● Work required
Scan the listing below for the word "github", then copy each line that has it.

● Data for analysis
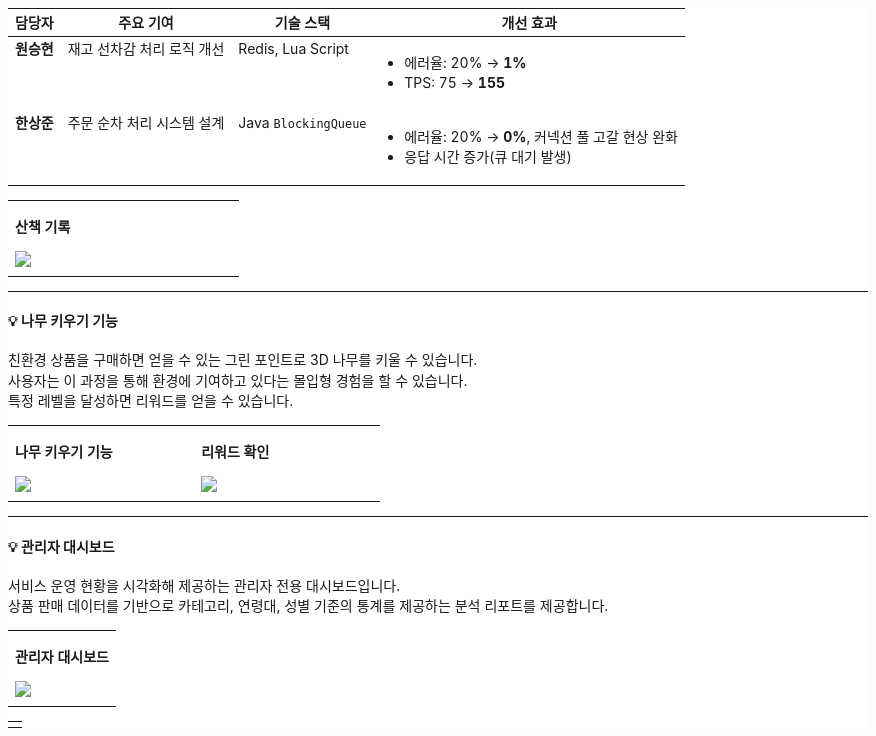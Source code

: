 | 담당자 | 주요 기여 | 기술 스택 | 개선 효과 |
|--------|-----------|------------|------------|
| **원승현** | 재고 선차감 처리 로직 개선 | Redis, Lua Script | <ul><li>에러율: 20% → **1%**</li><li>TPS: 75 -> **155**</li></ul> |
| **한상준** | 주문 순차 처리 시스템 설계 | Java `BlockingQueue` | <ul><li>에러율: 20% → **0%**, 커넥션 풀 고갈 현상 완화</li><li>응답 시간 증가(큐 대기 발생)</li></ul> |


<table>
<tr>
<td width="30%" valign="top">
<div>
<p style="font-weight: bold">산책 기록</p>
  <img src="https://github.com/user-attachments/assets/52313ae3-53b5-4ce4-8f3a-8bb3cdc071e7" width="220px" />
</div>
</td>
</tr>
</table>

<hr>

#### 💡 나무 키우기 기능
친환경 상품을 구매하면 얻을 수 있는 그린 포인트로 3D 나무를 키울 수 있습니다.
<br>
사용자는 이 과정을 통해 환경에 기여하고 있다는 몰입형 경험을 할 수 있습니다.
<br>
특정 레벨을 달성하면 리워드를 얻을 수 있습니다.

<table>
<tr>
<td width="30%" valign="top">
<div>
<p style="font-weight: bold">나무 키우기 기능</p>
  <img src="https://github.com/user-attachments/assets/f490faa1-477f-4fa2-8fe4-7f68aca12be2" width="220px" />
</div>
</td>
<td width="30%" valign="top">
<div>
<p style="font-weight: bold">리워드 확인</p>
  <img src="https://github.com/user-attachments/assets/ee492c93-6d16-4ea1-98c6-daa4a488b2be" width="220px" />
</div>
</td>
</tr>
</table>

<hr>

#### 💡 관리자 대시보드
서비스 운영 현황을 시각화해 제공하는 관리자 전용 대시보드입니다.
<br>
상품 판매 데이터를 기반으로 카테고리, 연령대, 성별 기준의 통계를 제공하는 분석 리포트를 제공합니다.

<table>
<tr>
<td width="100%" valign="top">
<div>
<p style="font-weight: bold">관리자 대시보드</p>
  <img src="https://github.com/user-attachments/assets/4ab0a912-18db-4d29-98e6-8f740eb71d6e" width="700px" />
</div>
</td>
</tr>
</table>
<table>
<tr>
<td width="100%" valign="top">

● Result of the exercise
  <img src="https://github.com/user-attachments/assets/52313ae3-53b5-4ce4-8f3a-8bb3cdc071e7" width="220px" />
  <img src="https://github.com/user-attachments/assets/f490faa1-477f-4fa2-8fe4-7f68aca12be2" width="220px" />
  <img src="https://github.com/user-attachments/assets/ee492c93-6d16-4ea1-98c6-daa4a488b2be" width="220px" />
  <img src="https://github.com/user-attachments/assets/4ab0a912-18db-4d29-98e6-8f740eb71d6e" width="700px" />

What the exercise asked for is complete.